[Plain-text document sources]
┌────────

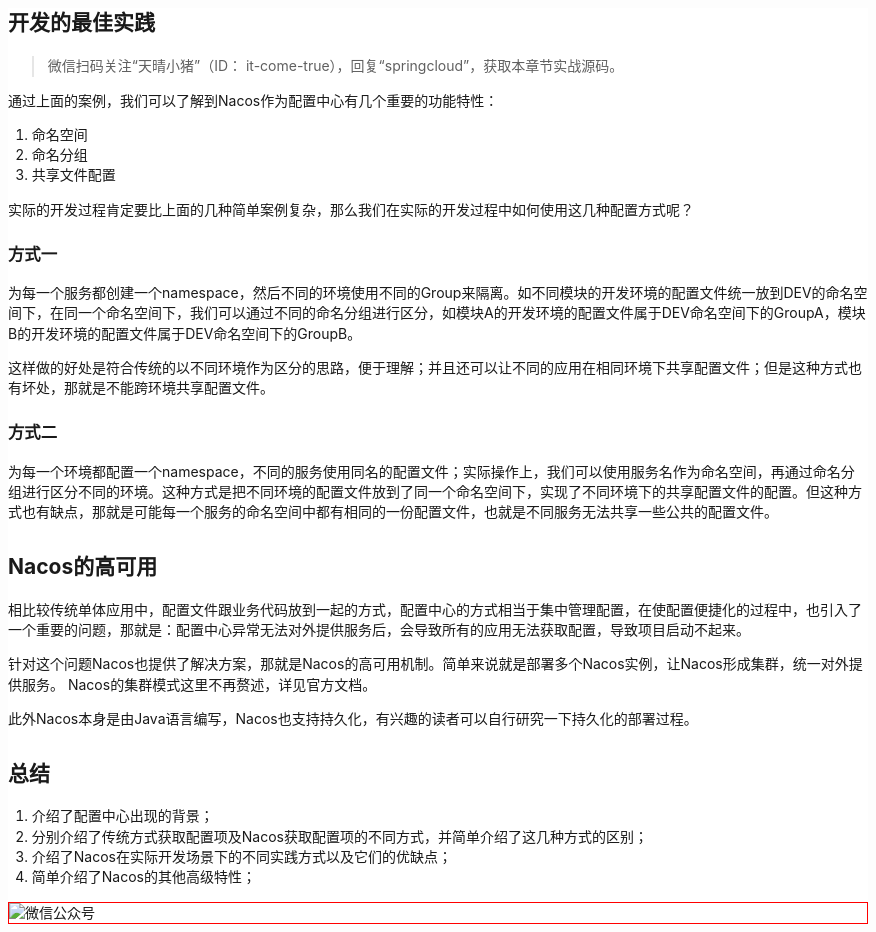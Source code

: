 ## 开发的最佳实践

> 微信扫码关注“天晴小猪”（ID： it-come-true），回复“springcloud”，获取本章节实战源码。

通过上面的案例，我们可以了解到Nacos作为配置中心有几个重要的功能特性：

1. 命名空间
2. 命名分组 
3. 共享文件配置

实际的开发过程肯定要比上面的几种简单案例复杂，那么我们在实际的开发过程中如何使用这几种配置方式呢？


### 方式一

为每一个服务都创建一个namespace，然后不同的环境使用不同的Group来隔离。如不同模块的开发环境的配置文件统一放到DEV的命名空间下，在同一个命名空间下，我们可以通过不同的命名分组进行区分，如模块A的开发环境的配置文件属于DEV命名空间下的GroupA，模块B的开发环境的配置文件属于DEV命名空间下的GroupB。

这样做的好处是符合传统的以不同环境作为区分的思路，便于理解；并且还可以让不同的应用在相同环境下共享配置文件；但是这种方式也有坏处，那就是不能跨环境共享配置文件。

### 方式二

为每一个环境都配置一个namespace，不同的服务使用同名的配置文件；实际操作上，我们可以使用服务名作为命名空间，再通过命名分组进行区分不同的环境。这种方式是把不同环境的配置文件放到了同一个命名空间下，实现了不同环境下的共享配置文件的配置。但这种方式也有缺点，那就是可能每一个服务的命名空间中都有相同的一份配置文件，也就是不同服务无法共享一些公共的配置文件。


## Nacos的高可用

相比较传统单体应用中，配置文件跟业务代码放到一起的方式，配置中心的方式相当于集中管理配置，在使配置便捷化的过程中，也引入了一个重要的问题，那就是：配置中心异常无法对外提供服务后，会导致所有的应用无法获取配置，导致项目启动不起来。

针对这个问题Nacos也提供了解决方案，那就是Nacos的高可用机制。简单来说就是部署多个Nacos实例，让Nacos形成集群，统一对外提供服务。 Nacos的集群模式这里不再赘述，详见官方文档。

此外Nacos本身是由Java语言编写，Nacos也支持持久化，有兴趣的读者可以自行研究一下持久化的部署过程。


## 总结

1. 介绍了配置中心出现的背景；
2. 分别介绍了传统方式获取配置项及Nacos获取配置项的不同方式，并简单介绍了这几种方式的区别；
3. 介绍了Nacos在实际开发场景下的不同实践方式以及它们的优缺点；
4. 简单介绍了Nacos的其他高级特性；

<img style="border:1px red solid; display:block; margin:0 auto;" :src="$withBase('/qrcode.jpg')" alt="微信公众号" />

└────────

## WORK REQUEST:
What is needed is an exact copy of the lines from the one containing "3. 介绍了Nacos在实际开发场景下的不同实践方式以及它们的优缺点；" through the final line of the data, both included, and nothing more.

## RESPONSE TO THE EXERCISE:
3. 介绍了Nacos在实际开发场景下的不同实践方式以及它们的优缺点；
4. 简单介绍了Nacos的其他高级特性；

<img style="border:1px red solid; display:block; margin:0 auto;" :src="$withBase('/qrcode.jpg')" alt="微信公众号" />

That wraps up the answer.